Plain-text document sources:
==============================
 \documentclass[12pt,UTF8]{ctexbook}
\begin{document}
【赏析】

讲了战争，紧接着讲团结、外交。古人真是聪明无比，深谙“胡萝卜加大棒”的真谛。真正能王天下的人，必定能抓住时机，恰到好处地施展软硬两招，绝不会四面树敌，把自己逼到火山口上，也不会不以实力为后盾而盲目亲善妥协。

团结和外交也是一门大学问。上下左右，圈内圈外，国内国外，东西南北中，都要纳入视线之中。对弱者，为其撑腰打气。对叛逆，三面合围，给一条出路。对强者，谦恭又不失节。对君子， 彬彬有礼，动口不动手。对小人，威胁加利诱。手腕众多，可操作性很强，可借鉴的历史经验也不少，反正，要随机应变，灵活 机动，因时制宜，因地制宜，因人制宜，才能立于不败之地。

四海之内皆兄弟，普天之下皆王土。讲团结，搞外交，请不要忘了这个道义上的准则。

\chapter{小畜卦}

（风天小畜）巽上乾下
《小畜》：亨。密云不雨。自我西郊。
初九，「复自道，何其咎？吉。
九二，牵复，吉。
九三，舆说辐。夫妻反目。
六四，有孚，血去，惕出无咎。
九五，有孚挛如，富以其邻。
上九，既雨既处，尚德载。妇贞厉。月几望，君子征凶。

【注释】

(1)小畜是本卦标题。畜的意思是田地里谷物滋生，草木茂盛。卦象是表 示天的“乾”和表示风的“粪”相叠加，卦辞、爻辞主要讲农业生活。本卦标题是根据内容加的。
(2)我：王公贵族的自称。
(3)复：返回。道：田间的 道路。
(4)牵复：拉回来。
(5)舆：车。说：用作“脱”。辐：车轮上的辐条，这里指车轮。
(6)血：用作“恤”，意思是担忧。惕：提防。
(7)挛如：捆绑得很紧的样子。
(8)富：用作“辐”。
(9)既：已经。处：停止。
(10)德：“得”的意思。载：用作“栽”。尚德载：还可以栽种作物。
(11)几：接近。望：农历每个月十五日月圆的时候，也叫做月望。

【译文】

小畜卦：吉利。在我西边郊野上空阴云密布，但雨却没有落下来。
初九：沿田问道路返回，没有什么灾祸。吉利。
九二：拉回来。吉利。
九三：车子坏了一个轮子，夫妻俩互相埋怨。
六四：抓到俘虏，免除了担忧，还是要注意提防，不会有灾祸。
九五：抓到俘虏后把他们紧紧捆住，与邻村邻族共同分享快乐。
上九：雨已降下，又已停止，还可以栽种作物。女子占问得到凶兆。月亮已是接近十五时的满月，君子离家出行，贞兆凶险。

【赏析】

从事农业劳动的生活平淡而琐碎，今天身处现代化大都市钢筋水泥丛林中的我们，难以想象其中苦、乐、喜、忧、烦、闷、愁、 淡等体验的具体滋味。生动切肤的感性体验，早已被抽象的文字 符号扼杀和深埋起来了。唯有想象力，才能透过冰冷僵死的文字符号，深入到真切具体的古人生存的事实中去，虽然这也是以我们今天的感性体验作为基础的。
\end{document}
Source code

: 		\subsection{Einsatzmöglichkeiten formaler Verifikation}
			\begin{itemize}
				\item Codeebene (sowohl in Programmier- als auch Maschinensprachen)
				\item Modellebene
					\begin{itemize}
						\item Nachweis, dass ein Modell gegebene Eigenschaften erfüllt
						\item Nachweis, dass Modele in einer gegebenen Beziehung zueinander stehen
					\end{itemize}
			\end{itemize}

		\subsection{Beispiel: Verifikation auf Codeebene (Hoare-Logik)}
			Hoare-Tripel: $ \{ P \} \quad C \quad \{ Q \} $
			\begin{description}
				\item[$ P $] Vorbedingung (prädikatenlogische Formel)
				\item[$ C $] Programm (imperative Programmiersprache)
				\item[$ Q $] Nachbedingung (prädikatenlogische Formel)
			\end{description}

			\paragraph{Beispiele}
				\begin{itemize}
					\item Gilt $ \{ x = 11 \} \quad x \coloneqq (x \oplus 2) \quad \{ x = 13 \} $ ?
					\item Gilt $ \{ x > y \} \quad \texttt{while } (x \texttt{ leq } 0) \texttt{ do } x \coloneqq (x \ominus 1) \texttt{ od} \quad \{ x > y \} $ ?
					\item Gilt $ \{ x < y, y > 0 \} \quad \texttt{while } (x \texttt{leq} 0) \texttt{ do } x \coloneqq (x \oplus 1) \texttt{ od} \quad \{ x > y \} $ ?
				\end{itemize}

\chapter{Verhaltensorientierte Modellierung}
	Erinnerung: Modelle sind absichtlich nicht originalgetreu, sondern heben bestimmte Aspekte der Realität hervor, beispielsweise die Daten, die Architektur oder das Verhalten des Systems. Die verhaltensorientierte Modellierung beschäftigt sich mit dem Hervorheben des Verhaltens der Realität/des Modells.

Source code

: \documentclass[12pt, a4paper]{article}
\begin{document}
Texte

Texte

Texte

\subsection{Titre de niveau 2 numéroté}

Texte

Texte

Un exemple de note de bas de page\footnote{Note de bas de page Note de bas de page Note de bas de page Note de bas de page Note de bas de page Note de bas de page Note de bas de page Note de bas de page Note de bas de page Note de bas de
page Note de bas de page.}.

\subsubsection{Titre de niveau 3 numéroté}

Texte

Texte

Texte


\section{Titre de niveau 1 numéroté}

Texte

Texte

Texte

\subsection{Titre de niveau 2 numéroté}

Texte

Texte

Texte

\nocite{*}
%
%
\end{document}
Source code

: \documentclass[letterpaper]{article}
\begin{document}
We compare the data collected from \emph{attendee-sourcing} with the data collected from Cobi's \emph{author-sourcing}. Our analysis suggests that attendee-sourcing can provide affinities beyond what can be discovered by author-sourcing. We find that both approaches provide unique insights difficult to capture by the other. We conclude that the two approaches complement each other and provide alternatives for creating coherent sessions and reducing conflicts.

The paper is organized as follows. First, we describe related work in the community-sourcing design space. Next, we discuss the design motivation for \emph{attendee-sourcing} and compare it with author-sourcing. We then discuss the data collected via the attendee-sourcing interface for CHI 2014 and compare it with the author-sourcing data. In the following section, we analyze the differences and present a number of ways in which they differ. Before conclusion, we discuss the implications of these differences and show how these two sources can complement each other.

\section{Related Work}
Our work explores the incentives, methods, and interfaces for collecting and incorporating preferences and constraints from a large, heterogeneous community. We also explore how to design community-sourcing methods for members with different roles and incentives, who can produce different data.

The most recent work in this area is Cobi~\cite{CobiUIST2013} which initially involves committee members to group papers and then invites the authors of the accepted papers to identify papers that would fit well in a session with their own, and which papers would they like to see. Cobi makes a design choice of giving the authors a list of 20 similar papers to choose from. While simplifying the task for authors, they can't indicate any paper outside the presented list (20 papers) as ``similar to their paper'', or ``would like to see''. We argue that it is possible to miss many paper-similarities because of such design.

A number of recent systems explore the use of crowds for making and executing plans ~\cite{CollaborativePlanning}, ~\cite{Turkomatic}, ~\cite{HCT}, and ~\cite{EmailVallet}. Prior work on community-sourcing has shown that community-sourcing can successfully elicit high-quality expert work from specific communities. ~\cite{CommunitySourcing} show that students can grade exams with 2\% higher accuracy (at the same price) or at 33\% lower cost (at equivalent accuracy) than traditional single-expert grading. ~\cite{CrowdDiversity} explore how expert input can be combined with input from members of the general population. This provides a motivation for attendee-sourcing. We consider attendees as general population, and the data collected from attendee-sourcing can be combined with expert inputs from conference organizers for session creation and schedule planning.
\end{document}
==============================
• **Exercise directions**
Down to the last line, retype the entries above exactly.

• **Task result**
 \documentclass[12pt,UTF8]{ctexbook}
\begin{document}
【赏析】

讲了战争，紧接着讲团结、外交。古人真是聪明无比，深谙“胡萝卜加大棒”的真谛。真正能王天下的人，必定能抓住时机，恰到好处地施展软硬两招，绝不会四面树敌，把自己逼到火山口上，也不会不以实力为后盾而盲目亲善妥协。

团结和外交也是一门大学问。上下左右，圈内圈外，国内国外，东西南北中，都要纳入视线之中。对弱者，为其撑腰打气。对叛逆，三面合围，给一条出路。对强者，谦恭又不失节。对君子， 彬彬有礼，动口不动手。对小人，威胁加利诱。手腕众多，可操作性很强，可借鉴的历史经验也不少，反正，要随机应变，灵活 机动，因时制宜，因地制宜，因人制宜，才能立于不败之地。

四海之内皆兄弟，普天之下皆王土。讲团结，搞外交，请不要忘了这个道义上的准则。

\chapter{小畜卦}

（风天小畜）巽上乾下
《小畜》：亨。密云不雨。自我西郊。
初九，「复自道，何其咎？吉。
九二，牵复，吉。
九三，舆说辐。夫妻反目。
六四，有孚，血去，惕出无咎。
九五，有孚挛如，富以其邻。
上九，既雨既处，尚德载。妇贞厉。月几望，君子征凶。

【注释】

(1)小畜是本卦标题。畜的意思是田地里谷物滋生，草木茂盛。卦象是表 示天的“乾”和表示风的“粪”相叠加，卦辞、爻辞主要讲农业生活。本卦标题是根据内容加的。
(2)我：王公贵族的自称。
(3)复：返回。道：田间的 道路。
(4)牵复：拉回来。
(5)舆：车。说：用作“脱”。辐：车轮上的辐条，这里指车轮。
(6)血：用作“恤”，意思是担忧。惕：提防。
(7)挛如：捆绑得很紧的样子。
(8)富：用作“辐”。
(9)既：已经。处：停止。
(10)德：“得”的意思。载：用作“栽”。尚德载：还可以栽种作物。
(11)几：接近。望：农历每个月十五日月圆的时候，也叫做月望。

【译文】

小畜卦：吉利。在我西边郊野上空阴云密布，但雨却没有落下来。
初九：沿田问道路返回，没有什么灾祸。吉利。
九二：拉回来。吉利。
九三：车子坏了一个轮子，夫妻俩互相埋怨。
六四：抓到俘虏，免除了担忧，还是要注意提防，不会有灾祸。
九五：抓到俘虏后把他们紧紧捆住，与邻村邻族共同分享快乐。
上九：雨已降下，又已停止，还可以栽种作物。女子占问得到凶兆。月亮已是接近十五时的满月，君子离家出行，贞兆凶险。

【赏析】

从事农业劳动的生活平淡而琐碎，今天身处现代化大都市钢筋水泥丛林中的我们，难以想象其中苦、乐、喜、忧、烦、闷、愁、 淡等体验的具体滋味。生动切肤的感性体验，早已被抽象的文字 符号扼杀和深埋起来了。唯有想象力，才能透过冰冷僵死的文字符号，深入到真切具体的古人生存的事实中去，虽然这也是以我们今天的感性体验作为基础的。
\end{document}
Source code

: 		\subsection{Einsatzmöglichkeiten formaler Verifikation}
			\begin{itemize}
				\item Codeebene (sowohl in Programmier- als auch Maschinensprachen)
				\item Modellebene
					\begin{itemize}
						\item Nachweis, dass ein Modell gegebene Eigenschaften erfüllt
						\item Nachweis, dass Modele in einer gegebenen Beziehung zueinander stehen
					\end{itemize}
			\end{itemize}

		\subsection{Beispiel: Verifikation auf Codeebene (Hoare-Logik)}
			Hoare-Tripel: $ \{ P \} \quad C \quad \{ Q \} $
			\begin{description}
				\item[$ P $] Vorbedingung (prädikatenlogische Formel)
				\item[$ C $] Programm (imperative Programmiersprache)
				\item[$ Q $] Nachbedingung (prädikatenlogische Formel)
			\end{description}

			\paragraph{Beispiele}
				\begin{itemize}
					\item Gilt $ \{ x = 11 \} \quad x \coloneqq (x \oplus 2) \quad \{ x = 13 \} $ ?
					\item Gilt $ \{ x > y \} \quad \texttt{while } (x \texttt{ leq } 0) \texttt{ do } x \coloneqq (x \ominus 1) \texttt{ od} \quad \{ x > y \} $ ?
					\item Gilt $ \{ x < y, y > 0 \} \quad \texttt{while } (x \texttt{leq} 0) \texttt{ do } x \coloneqq (x \oplus 1) \texttt{ od} \quad \{ x > y \} $ ?
				\end{itemize}

\chapter{Verhaltensorientierte Modellierung}
	Erinnerung: Modelle sind absichtlich nicht originalgetreu, sondern heben bestimmte Aspekte der Realität hervor, beispielsweise die Daten, die Architektur oder das Verhalten des Systems. Die verhaltensorientierte Modellierung beschäftigt sich mit dem Hervorheben des Verhaltens der Realität/des Modells.

Source code

: \documentclass[12pt, a4paper]{article}
\begin{document}
Texte

Texte

Texte

\subsection{Titre de niveau 2 numéroté}

Texte

Texte

Un exemple de note de bas de page\footnote{Note de bas de page Note de bas de page Note de bas de page Note de bas de page Note de bas de page Note de bas de page Note de bas de page Note de bas de page Note de bas de page Note de bas de
page Note de bas de page.}.

\subsubsection{Titre de niveau 3 numéroté}

Texte

Texte

Texte


\section{Titre de niveau 1 numéroté}

Texte

Texte

Texte

\subsection{Titre de niveau 2 numéroté}

Texte

Texte

Texte

\nocite{*}
%
%
\end{document}
Source code

: \documentclass[letterpaper]{article}
\begin{document}
We compare the data collected from \emph{attendee-sourcing} with the data collected from Cobi's \emph{author-sourcing}. Our analysis suggests that attendee-sourcing can provide affinities beyond what can be discovered by author-sourcing. We find that both approaches provide unique insights difficult to capture by the other. We conclude that the two approaches complement each other and provide alternatives for creating coherent sessions and reducing conflicts.

The paper is organized as follows. First, we describe related work in the community-sourcing design space. Next, we discuss the design motivation for \emph{attendee-sourcing} and compare it with author-sourcing. We then discuss the data collected via the attendee-sourcing interface for CHI 2014 and compare it with the author-sourcing data. In the following section, we analyze the differences and present a number of ways in which they differ. Before conclusion, we discuss the implications of these differences and show how these two sources can complement each other.

\section{Related Work}
Our work explores the incentives, methods, and interfaces for collecting and incorporating preferences and constraints from a large, heterogeneous community. We also explore how to design community-sourcing methods for members with different roles and incentives, who can produce different data.

The most recent work in this area is Cobi~\cite{CobiUIST2013} which initially involves committee members to group papers and then invites the authors of the accepted papers to identify papers that would fit well in a session with their own, and which papers would they like to see. Cobi makes a design choice of giving the authors a list of 20 similar papers to choose from. While simplifying the task for authors, they can't indicate any paper outside the presented list (20 papers) as ``similar to their paper'', or ``would like to see''. We argue that it is possible to miss many paper-similarities because of such design.

A number of recent systems explore the use of crowds for making and executing plans ~\cite{CollaborativePlanning}, ~\cite{Turkomatic}, ~\cite{HCT}, and ~\cite{EmailVallet}. Prior work on community-sourcing has shown that community-sourcing can successfully elicit high-quality expert work from specific communities. ~\cite{CommunitySourcing} show that students can grade exams with 2\% higher accuracy (at the same price) or at 33\% lower cost (at equivalent accuracy) than traditional single-expert grading. ~\cite{CrowdDiversity} explore how expert input can be combined with input from members of the general population. This provides a motivation for attendee-sourcing. We consider attendees as general population, and the data collected from attendee-sourcing can be combined with expert inputs from conference organizers for session creation and schedule planning.
\end{document}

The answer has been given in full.